My knees creak and grind as I attempt to reach a standing position. I have been on the floor wrapping Christmas gifts. I have decided to buy only toys this year for the grandchildren in my life. Like normal youngsters they groan when they open boxes of polo shirts and sweat pants in their next upcoming size so why should I contribute to any youthful disappointment. Give'em what they want, I say, and I wrap books about fairies and tractor puzzles and pink jewelry boxes with twirling ballerinas. Let their parents worry about wardrobes. I'm in it for the happy factor.
I have purchased toys that make no noise, do not require a battery or computer chip, and involve some reading or assembling by the child. As I gaze around the cluttered floor I realize I have not bought any of the adults a gift as of this date. No branch trimmers or 12" skillets or Target gift cards. I'll buy the boring people their boring gifts later.
Christmas can be magical but try to convince the average American woman of that phenomena. The Powers That Be have declared each of us THE PERSON IN CHARGE OF EVERYTHING and this is not a good thing. To counteract this insanity I keep these rules in mind:
- With 2/3 of the American population obese excessive Christmas baking is not necessary. Make the fantasy fudge on the marshmallow creme jar and some red/green m & m cookies using the toll bridge recipe and call it a day.

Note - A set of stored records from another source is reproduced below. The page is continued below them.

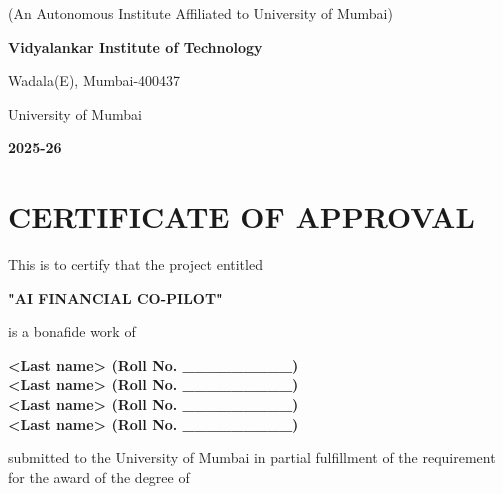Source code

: \documentclass[11pt,a4paper]{report}
\begin{document}
\begin{titlepage}
    \vspace{1cm}
    
    {\large (An Autonomous Institute Affiliated to University of Mumbai)\par}
    {\large\bfseries Vidyalankar Institute of Technology\par}
    {\large Wadala(E), Mumbai-400437\par}
    {\large University of Mumbai\par}
    
    \vspace{0.5cm}
    
    {\large\bfseries 2025-26\par}
\end{titlepage}

\chapter*{CERTIFICATE OF APPROVAL}
\thispagestyle{empty}

\vspace{1cm}

This is to certify that the project entitled

\vspace{0.5cm}

\begin{center}
    {\Large\bfseries "AI FINANCIAL CO-PILOT"}
\end{center}

\vspace{0.5cm}

is a bonafide work of

\vspace{0.3cm}

\begin{center}
    {\bfseries <First name> <Last name> (Roll No. \_\_\_\_\_\_\_\_\_)}\\
    {\bfseries <First name> <Last name> (Roll No. \_\_\_\_\_\_\_\_\_)}\\
    {\bfseries <First name> <Last name> (Roll No. \_\_\_\_\_\_\_\_\_)}\\
    {\bfseries <First name> <Last name> (Roll No. \_\_\_\_\_\_\_\_\_)}
\end{center}

\vspace{0.5cm}

submitted to the University of Mumbai in partial fulfillment of the requirement for the award of the degree of
\end{document}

- Buy at least one Homer Simpson moving doll decoration. Personally, I like the Santa Homer stuck in the chimney that says (among other things,) darn, the one time I didn't have a pocket full of bacon grease.
- Watch Jimmy Stewart. Takes you back to that simpler time. Black and white flicks aways make you breathe easier.
- Enjoy the snow, one of nature's rare purities.
- Hang out with children. They have the answers. And better yet, they have interesting questions. Children absolutely glow this time of year.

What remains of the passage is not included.